The group then discussed the difference between asking “What is wrong with you?” versus “What is wrong with the situation?” and used the example of researchers studying the high incidence of diabetes in a tribal population. Rather than asking the people what is wrong with them, it was important to consider the historical context of this community losing its land and not being able to cultivate their own crops and use the land to their benefit. The question then became, “Why is this population suffering?”, which led to a different set of questions and a different type of study.
Group D also identified the context of research being conducted and how long data can be accessible and available as important issues to resolve.

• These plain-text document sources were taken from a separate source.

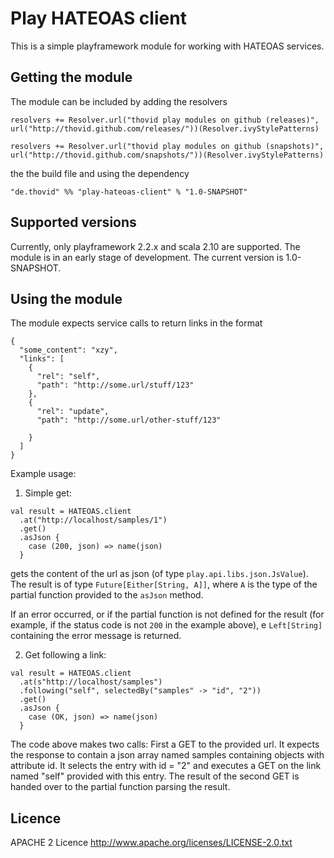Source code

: Play HATEOAS client
=================

This is a simple playframework module for working with HATEOAS services.

Getting the module
------------------

The module can be included by adding the resolvers

```
resolvers += Resolver.url("thovid play modules on github (releases)", url("http://thovid.github.com/releases/"))(Resolver.ivyStylePatterns)

resolvers += Resolver.url("thovid play modules on github (snapshots)", url("http://thovid.github.com/snapshots/"))(Resolver.ivyStylePatterns)
```

the the build file and using the dependency

```
"de.thovid" %% "play-hateoas-client" % "1.0-SNAPSHOT"
```

Supported versions
------------------

Currently, only playframework 2.2.x and scala 2.10 are supported. The module is in an early stage of development. The current version is 1.0-SNAPSHOT.


Using the module
------------------

The module expects service calls to return links in the format

```
{
  "some_content": "xzy",
  "links": [
    {
	  "rel": "self",
	  "path": "http://some.url/stuff/123"
	},
	{
	  "rel": "update",
	  "path": "http://some.url/other-stuff/123"
	
	}
  ]
}
```

Example usage:

1) Simple get:
```
val result = HATEOAS.client
  .at("http://localhost/samples/1")
  .get()
  .asJson {
    case (200, json) => name(json)
  }
```

gets the content of the url as json (of type ```play.api.libs.json.JsValue```). The result is of type ```Future[Either[String, A]]```, where ```A``` is the type of the partial function provided to the ```asJson``` method.

If an error occurred, or if the partial function is not defined for the result (for example, if the status code is not ```200``` in the example above), e ```Left[String]``` containing the error message is returned.

2) Get following a link:

```
val result = HATEOAS.client  
  .at(s"http://localhost/samples")
  .following("self", selectedBy("samples" -> "id", "2"))
  .get()
  .asJson {
    case (OK, json) => name(json)
  }
```

The code above makes two calls: First a GET to the provided url. It expects the response to contain a json array named samples containing objects with attribute id. It selects the entry with id = "2" and executes a GET on the link named "self" provided with this entry. The result of the second GET is handed over to the partial function parsing the result.

Licence
------------------
APACHE 2 Licence 
http://www.apache.org/licenses/LICENSE-2.0.txt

The group felt that ownership of data should not change and therefore should not be transferrable, which means that the original owner should be the responsible steward for the data. Going forward, the group stressed the importance of involving more diverse populations in these conversations, of the need to raise the consciousness of the public as to how data are collected and used by large corporations, research entities, and the government, and of the need to balance innovation and protection of data subjects. On a final note, another group D member added that data ethics training should be embedded in data science education and that data science programs should be available more widely through the education system.